Two weeks after he announced plans to form a “broad coalition” to fight the militant group Islamic State, President Barack Obama’s hopes for international support for actions in Iraq and Syria appear to be gelling.
But it remains to be seen whether this motley global crew, whose members have widely differing goals, can hang together for a mission that Obama has acknowledged could last for years, and which is bound to encounter difficulties - as well as both military and civilian casualties.
“The common threat gives the president an ability to bring together a broader coalition,” said former US ambassador Edward Djerejian, who was involved in an earlier US-led coalition to oust Iraq’s Saddam Hussein from Kuwait in 1991. Ironically, that coalition included Syria.
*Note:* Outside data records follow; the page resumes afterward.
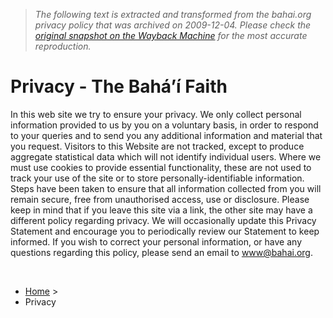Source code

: > *The following text is extracted and transformed from the bahai.org privacy policy that was archived on 2009-12-04. Please check the [original snapshot on the Wayback Machine](https://web.archive.org/web/20091204221238id_/http%3A//www.bahai.org/privacy) for the most accurate reproduction.*

# Privacy - The Bahá’í Faith

In this web site we try to ensure your privacy. We only collect personal information provided to us by you on a voluntary basis, in order to respond to your queries and to send you any additional information and material that you request. Visitors to this Website are not tracked, except to produce aggregate statistical data which will not identify individual users. Where we must use cookies to provide essential functionality, these are not used to track your use of the site or to store personally-identifiable information. Steps have been taken to ensure that all information collected from you will remain secure, free from unauthorised access, use or disclosure. Please keep in mind that if you leave this site via a link, the other site may have a different policy regarding privacy. We will occasionally update this Privacy Statement and encourage you to periodically review our Statement to keep informed. If you wish to correct your personal information, or have any questions regarding this policy, please send an email to [www@bahai.org](mailto:www@bahai.org).

 

  * [Home](https://web.archive.org/) >
  * Privacy


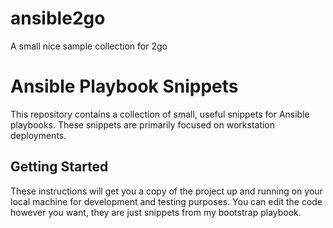 # ansible2go
A small nice sample collection for 2go



# Ansible Playbook Snippets

This repository contains a collection of small, useful snippets for Ansible playbooks. These snippets are primarily focused on workstation deployments.

## Getting Started

These instructions will get you a copy of the project up and running on your local machine for development and testing purposes. You can edit the code however you want, they are just snippets from my bootstrap playbook.
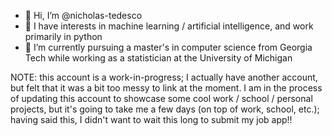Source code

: - 👋 Hi, I’m @nicholas-tedesco
- 👀 I have interests in machine learning / artificial intelligence, and work primarily in python
- 🌱 I’m currently pursuing a master's in computer science from Georgia Tech while working as a statistician at the University of Michigan

NOTE: this account is a work-in-progress; I actually have another account, but felt that it was a bit too messy to link at the moment. I am in the process of updating this account to showcase some cool work / school / personal projects, but it's going to take me a few days (on top of work, school, etc.); having said this, I didn't want to wait this long to submit my job app!!

<!---
nicholas-tedesco/nicholas-tedesco is a ✨ special ✨ repository because its `README.md` (this file) appears on your GitHub profile.
You can click the Preview link to take a look at your changes.
--->
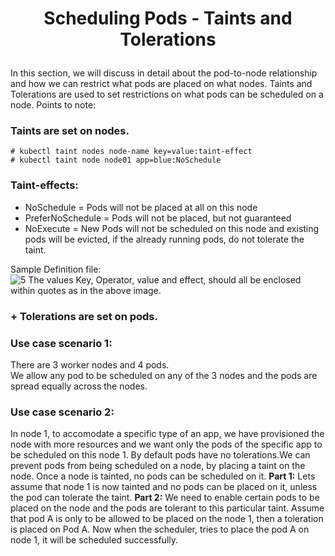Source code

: # <p style="text-align: center;">Scheduling Pods - Taints and Tolerations</p>

In this section, we will discuss in detail about the pod-to-node relationship and how we can restrict what pods are placed on what nodes.
Taints and Tolerations are used to set restrictions on what pods can be scheduled on a node.
Points to note:

### Taints are set on nodes.
`# kubectl taint nodes node-name key=value:taint-effect`<br>
`# kubectl taint node node01 app=blue:NoSchedule`

### Taint-effects:
+ NoSchedule = Pods will not be placed at all on this node
+ PreferNoSchedule = Pods will not be placed, but not guaranteed
+ NoExecute = New Pods will not be scheduled on this node and existing pods will be evicted, if the already running pods, do not tolerate the taint.

Sample Definition file:<br>
![5](https://github.com/pyvivid/K8S-References/assets/94853400/102e057e-24ec-4c2c-aced-f872f3466a75)
The values Key, Operator, value and effect, should all be enclosed within quotes as in the above image.

### + Tolerations are set on pods.

### Use case scenario 1:

There are 3 worker nodes and 4 pods.<br>
We allow any pod to be scheduled on any of the 3 nodes and the pods are spread equally across the nodes.

### Use case scenario 2:

In node 1, to accomodate a specific type of an app, we have provisioned the node with more resources and we want only the pods of the specific app to be scheduled on this node 1.
By default pods have no tolerations.We can prevent pods from being scheduled on a node, by placing a taint on the node. 
Once a node is tainted, no pods can be scheduled on it.
**Part 1:** Lets assume that node 1 is now tainted and no pods can be placed on it, unless the pod can tolerate the taint.
**Part 2:** We need to enable certain pods to be placed on the node and the pods are tolerant to this particular taint. Assume that pod A is only to be allowed to be placed on the node 1, 
then a toleration is placed on Pod A. Now when the scheduler, tries to place the pod A on node 1, it will be scheduled successfully.

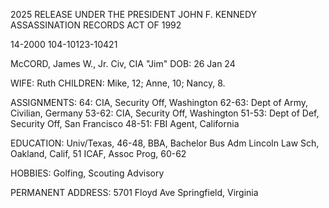 2025 RELEASE UNDER THE PRESIDENT JOHN F. KENNEDY ASSASSINATION RECORDS ACT OF 1992

14-2000
104-10123-10421

McCORD, James W., Jr.
Civ, CIA
"Jim"
DOB: 26 Jan 24

WIFE: Ruth
CHILDREN: Mike, 12; Anne, 10; Nancy, 8.

ASSIGNMENTS:
64: CIA, Security Off, Washington
62-63: Dept of Army, Civilian, Germany
53-62: CIA, Security Off, Washington
51-53: Dept of Def, Security Off, San Francisco
48-51: FBI Agent, California

EDUCATION:
Univ/Texas, 46-48, BBA, Bachelor Bus Adm
Lincoln Law Sch, Oakland, Calif, 51
ICAF, Assoc Prog, 60-62

HOBBIES: Golfing, Scouting Advisory

PERMANENT ADDRESS:
5701 Floyd Ave
Springfield, Virginia
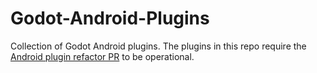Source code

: # Godot-Android-Plugins
Collection of Godot Android plugins.
The plugins in this repo require the [Android plugin refactor PR](https://github.com/godotengine/godot/pull/33682) to be operational. 

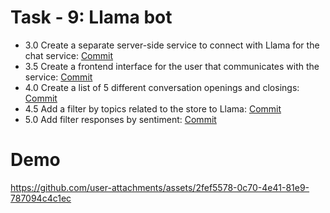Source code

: 
# Task - 9: Llama bot

- 3.0 Create a separate server-side service to connect with Llama for the chat service: [Commit](https://github.com/viashchuk/ebiznes/commit/76c96e10f612bfcbc7b7ab1ad59d1f04828374d7)
- 3.5 Create a frontend interface for the user that communicates with the service: [Commit](https://github.com/viashchuk/ebiznes/commit/06c5342879e33cc27f45f84a79d5ec6d75147382)
- 4.0 Create a list of 5 different conversation openings and closings: [Commit](https://github.com/viashchuk/ebiznes/commit/a1fa13e9a062d4ba3eb11dfd9476fc0e3d7626ee)
- 4.5 Add a filter by topics related to the store to Llama: [Commit](https://github.com/viashchuk/ebiznes/commit/76f9099911b7037a9791cb6e03e59aa85b792338)
- 5.0 Add filter responses by sentiment: [Commit](https://github.com/viashchuk/ebiznes/commit/f016a91fa6a9a85ce10c943bb417cb9341afe73a)


# Demo

https://github.com/user-attachments/assets/2fef5578-0c70-4e41-81e9-787094c4c1ec

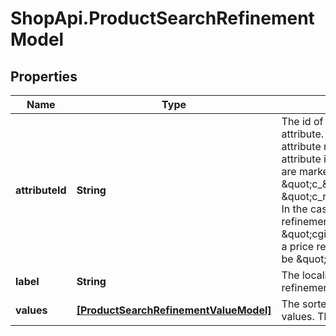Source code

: # ShopApi.ProductSearchRefinementModel

## Properties
Name | Type | Description | Notes
------------ | ------------- | ------------- | -------------
**attributeId** | **String** | The id of the search refinement attribute. In the case of an attribute refinement, this is the attribute id.  Custom attributes are marked by the prefix \&quot;c_\&quot; (for example, \&quot;c_refinementColor\&quot;). In the case of a  category refinement, the id must be \&quot;cgid\&quot;. In the case of a price refinement, the id must be \&quot;price\&quot;. | 
**label** | **String** | The localized label of the refinement. | [optional] 
**values** | [**[ProductSearchRefinementValueModel]**](ProductSearchRefinementValueModel.md) | The sorted array of refinement values. This array can be empty. | [optional] 


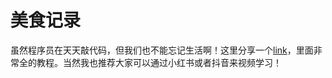 # 美食记录
虽然程序员在天天敲代码，但我们也不能忘记生活啊！这里分享一个[link](https://cook.aiurs.co/)，里面非常全的教程。当然我也推荐大家可以通过小红书或者抖音来视频学习！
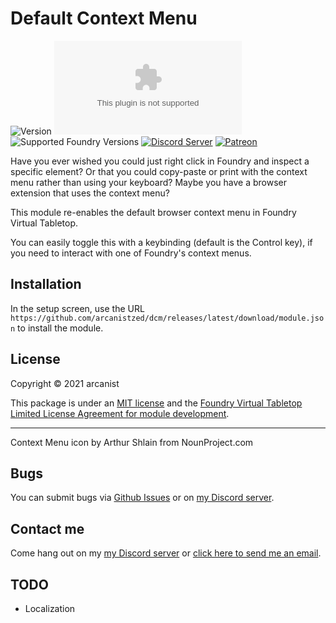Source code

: # Default Context Menu

![Version](https://img.shields.io/github/v/tag/arcanistzed/dcm?label=Version&style=flat-square&color=2577a1) ![Latest Release Download Count](https://img.shields.io/github/downloads/arcanistzed/dcm/latest/module.zip?label=Downloads&style=flat-square&color=9b43a8) ![Supported Foundry Versions](https://img.shields.io/endpoint?url=https://foundryshields.com/version?url=https://raw.githubusercontent.com/arcanistzed/dcm/main/module.json&style=flat-square&color=ff6400) [![Discord Server](https://img.shields.io/badge/-Discord-%232c2f33?style=flat-square&logo=discord)](https://discord.gg/AAkZWWqVav) [![Patreon](https://img.shields.io/badge/-Patreon-%23141518?style=flat-square&logo=patreon)](https://www.patreon.com/bePatron?u=15896855)

Have you ever wished you could just right click in Foundry and inspect a specific element? Or that you could copy-paste or print with the context menu rather than using your keyboard? Maybe you have a browser extension that uses the context menu?

This module re-enables the default browser context menu in Foundry Virtual Tabletop.

You can easily toggle this with a keybinding (default is the Control key), if you need to interact with one of Foundry's context menus.

## Installation

In the setup screen, use the URL `https://github.com/arcanistzed/dcm/releases/latest/download/module.json` to install the module.

## License

Copyright © 2021 arcanist

This package is under an [MIT license](LICENSE) and the [Foundry Virtual Tabletop Limited License Agreement for module development](https://foundryvtt.com/article/license/).

---

Context Menu icon by Arthur Shlain from NounProject.com

## Bugs

You can submit bugs via [Github Issues](https://github.com/arcanistzed/dcm/issues/new/choose) or on [my Discord server](https://discord.gg/AAkZWWqVav).

## Contact me

Come hang out on my [my Discord server](https://discord.gg/AAkZWWqVav) or [click here to send me an email](mailto:arcanistzed@gmail.com?subject=Default%20Context%20Menu%20module).

## TODO

- Localization
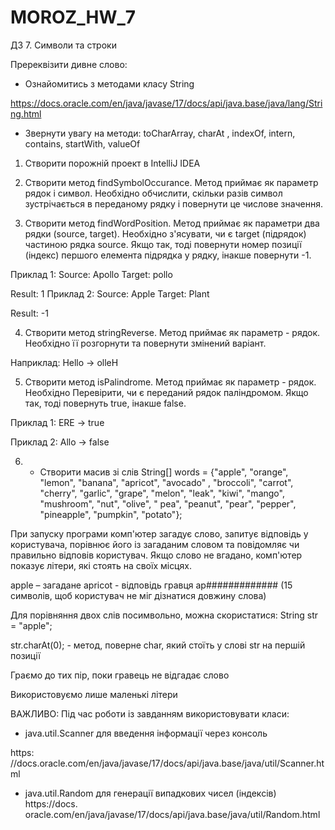 # MOROZ_HW_7
ДЗ 7. Символи та строки


Пререквізити дивне слово:

- Ознайомитись з методами класу String

https://docs.oracle.com/en/java/javase/17/docs/api/java.base/java/lang/String.html

- Звернути увагу на методи: toCharArray, charAt , indexOf, intern, contains, startWith, valueOf
1. Створити порожній проект в IntelliJ IDEA

2. Створити метод findSymbolOccurance. Метод приймає як параметр рядок і символ. Необхідно обчислити, скільки разів символ зустрічається в переданому рядку і повернути це числове значення.

3. Створити метод findWordPosition.
Метод приймає як параметри два рядки (source, target).
Необхідно з'ясувати, чи є target (підрядок) частиною рядка source.
Якщо так, тоді повернути номер позиції (індекс)
першого елемента підрядка у рядку, інакше повернути -1.

Приклад 1:
Source: Apollo
Target: pollo

Result: 1
Приклад 2:
Source: Apple
Target: Plant

Result: -1

4. Створити метод stringReverse. Метод приймає як параметр - рядок. Необхідно її розгорнути та повернути змінений варіант.

Наприклад:
Hello -> olleH

5. Створити метод isPalindrome. Метод приймає як параметр - рядок. Необхідно Перевірити, чи є переданий рядок паліндромом. Якщо так, тоді повернуть true, інакше false.

Приклад 1:
ERE -> true

Приклад 2:
Allo -> false

6. * Створити масив зі слів String[] words = {"apple", "orange", "lemon", "banana", "apricot", "avocado" , "broccoli", "carrot", "cherry", "garlic", "grape", "melon", "leak", "kiwi", "mango", "mushroom", "nut", "olive", " pea", "peanut", "pear", "pepper", "pineapple", "pumpkin", "potato"};

При запуску програми комп'ютер загадує слово, запитує відповідь у користувача,
порівнює його із загаданим словом та повідомляє чи правильно відповів користувач. Якщо слово не вгадано, комп'ютер показує літери, які стоять на своїх місцях.

apple – загадане
apricot - відповідь гравця
ap############# (15 символів, щоб користувач не міг дізнатися довжину слова)

Для порівняння двох слів посимвольно, можна скористатися:
String str = "apple";

str.charAt(0); - метод, поверне char, який стоїть у слові str на першій позиції

Граємо до тих пір, поки гравець не відгадає слово

Використовуємо лише маленькі літери


ВАЖЛИВО: Під час роботи із завданням використовувати класи:

- java.util.Scanner для введення інформації через консоль 

https: //docs.oracle.com/en/java/javase/17/docs/api/java.base/java/util/Scanner.html

- java.util.Random для генерації випадкових чисел (індексів)
https://docs. oracle.com/en/java/javase/17/docs/api/java.base/java/util/Random.html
“We just don’t know how robust the coalition will be in terms of staying together. That’s a big question,” said Djerejian, director of Rice University’s Baker Institute.
Five Arab nations - Saudi Arabia, United Arab Emirates, Jordan, Bahrain and Qatar - joined in or supported US-led air strikes against Islamic State targets in Syria beginning late Monday.
Even though American warplanes dropped what a US general said was the “preponderance” of bombs and missiles, the Arab participation was significant in geopolitical terms, US and other Western officials said. It was meant to undercut Islamic State’s argument that it is at war with the West, they said.
The Gulf Arab states have at times backed different factions in Syria’s civil war, and Washington has accused private individuals in the Gulf of funneling money to Islamic State. Saudi Arabia and its neighbors could face violent retaliation from militants opposed to military cooperation with the United States. Jordan, meanwhile, is struggling to cope with hundreds of thousands of Syrian refugees that have crossed its borders.
Still, a senior State Department official said there was “total unanimity” at a meeting between the Arab nations involved in the strikes, Obama and Kerry. The countries committed to stick with the campaign “for the long haul” the official said. US officials provided new details on Tuesday of how Washington, in a blizzard of meetings and phone conversations this month, secured backing from normally wary Arab governments to join air strikes over Syria.
Saudi Arabia’s King Abdullah told US Secretary of State John Kerry during a two-hour meeting on Sept. 11 at the king’s palace in Jeddah that the kingdom “was willing to do whatever was necessary to help with the coalition, including air strikes,” a second senior State Department official said.
A few days later, Kerry pressed the United Arab Emirates to follow the Saudis’ lead in a meeting with Emirati foreign minister Abdullah bin Zayed in Paris, said the official, who spoke on condition of anonymity.
Kerry lobbied Jordan’s King Abdullah over dinner in Amman earlier this month and again last Friday in an unannounced last-minute meeting in Washington. Bahrain and Qatar also participated in, or supported the strikes.
Jon Alterman, senior vice president at the Center for Strategic and International Studies think tank, said Arab military capabilities are extremely limited compared to those of the United States.
“Symbolically, it’s given (the Obama administration) cover,” Alterman said. “But practically, it doesn’t really change the division of labor.”
By contrast, Washington’s frequent European wartime partners, Britain and France, have moved cautiously on the military front.
France has conducted several air strikes against Islamic State targets in Iraq, but has said it will not do so in Syria. Britain has stayed out of combat operations so far.